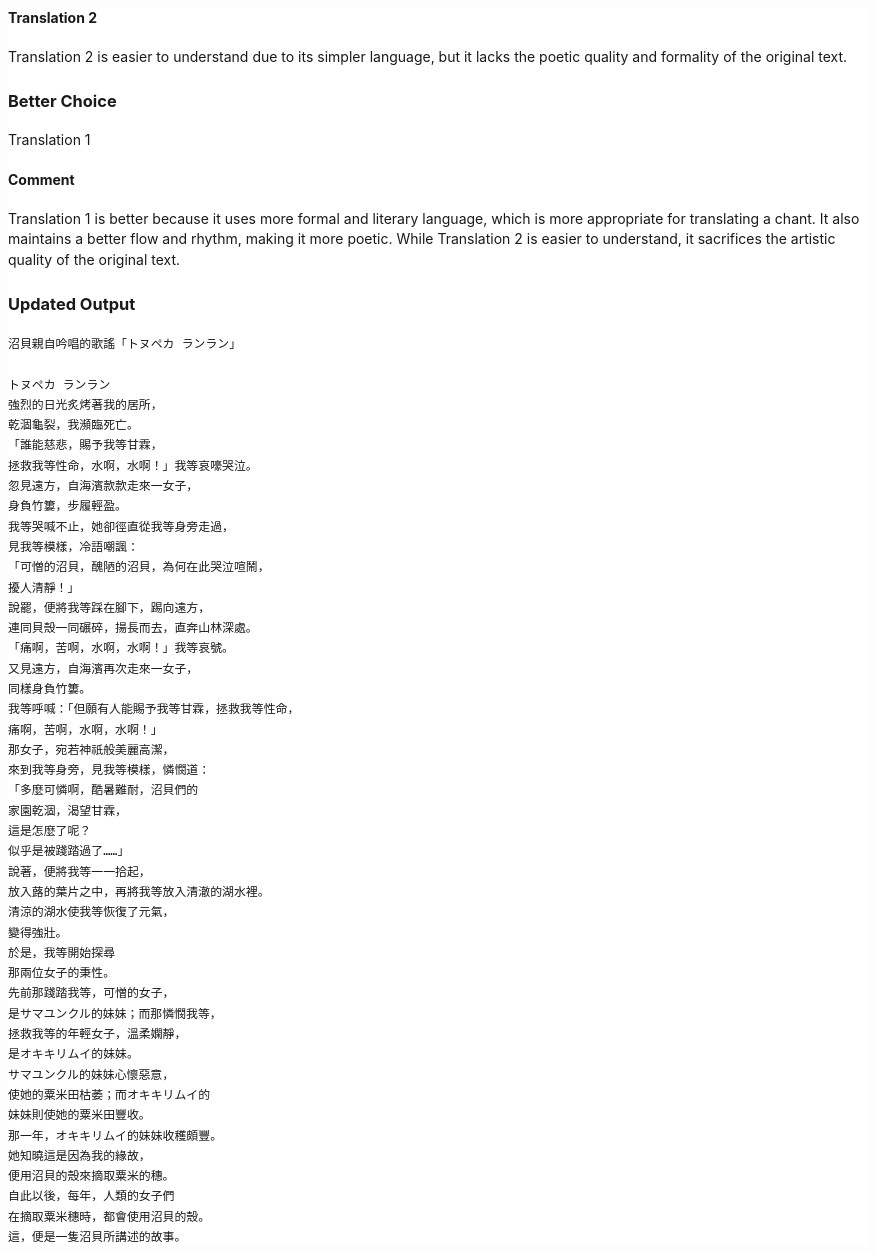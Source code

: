 #### Translation 2
Translation 2 is easier to understand due to its simpler language, but it lacks the poetic quality and formality of the original text.

### Better Choice
Translation 1
#### Comment
Translation 1 is better because it uses more formal and literary language, which is more appropriate for translating a chant. It also maintains a better flow and rhythm, making it more poetic. While Translation 2 is easier to understand, it sacrifices the artistic quality of the original text.

### Updated Output
```
沼貝親自吟唱的歌謠「トヌペカ ランラン」

トヌペカ ランラン
強烈的日光炙烤著我的居所，
乾涸龜裂，我瀕臨死亡。
「誰能慈悲，賜予我等甘霖，
拯救我等性命，水啊，水啊！」我等哀嚎哭泣。
忽見遠方，自海濱款款走來一女子，
身負竹簍，步履輕盈。
我等哭喊不止，她卻徑直從我等身旁走過，
見我等模樣，冷語嘲諷：
「可憎的沼貝，醜陋的沼貝，為何在此哭泣喧鬧，
擾人清靜！」
說罷，便將我等踩在腳下，踢向遠方，
連同貝殼一同碾碎，揚長而去，直奔山林深處。
「痛啊，苦啊，水啊，水啊！」我等哀號。
又見遠方，自海濱再次走來一女子，
同樣身負竹簍。
我等呼喊：「但願有人能賜予我等甘霖，拯救我等性命，
痛啊，苦啊，水啊，水啊！」
那女子，宛若神祇般美麗高潔，
來到我等身旁，見我等模樣，憐憫道：
「多麼可憐啊，酷暑難耐，沼貝們的
家園乾涸，渴望甘霖，
這是怎麼了呢？
似乎是被踐踏過了……」
說著，便將我等一一拾起，
放入蕗的葉片之中，再將我等放入清澈的湖水裡。
清涼的湖水使我等恢復了元氣，
變得強壯。
於是，我等開始探尋
那兩位女子的秉性。
先前那踐踏我等，可憎的女子，
是サマユンクル的妹妹；而那憐憫我等，
拯救我等的年輕女子，溫柔嫻靜，
是オキキリムイ的妹妹。
サマユンクル的妹妹心懷惡意，
使她的粟米田枯萎；而オキキリムイ的
妹妹則使她的粟米田豐收。
那一年，オキキリムイ的妹妹收穫頗豐。
她知曉這是因為我的緣故，
便用沼貝的殼來摘取粟米的穗。
自此以後，每年，人類的女子們
在摘取粟米穗時，都會使用沼貝的殼。
這，便是一隻沼貝所講述的故事。
```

========================

The lines you need are those holding the word "language"; copy each of them from the material above.

◆ Task answer:
Translation 2 is easier to understand due to its simpler language, but it lacks the poetic quality and formality of the original text.
Translation 1 is better because it uses more formal and literary language, which is more appropriate for translating a chant. It also maintains a better flow and rhythm, making it more poetic. While Translation 2 is easier to understand, it sacrifices the artistic quality of the original text.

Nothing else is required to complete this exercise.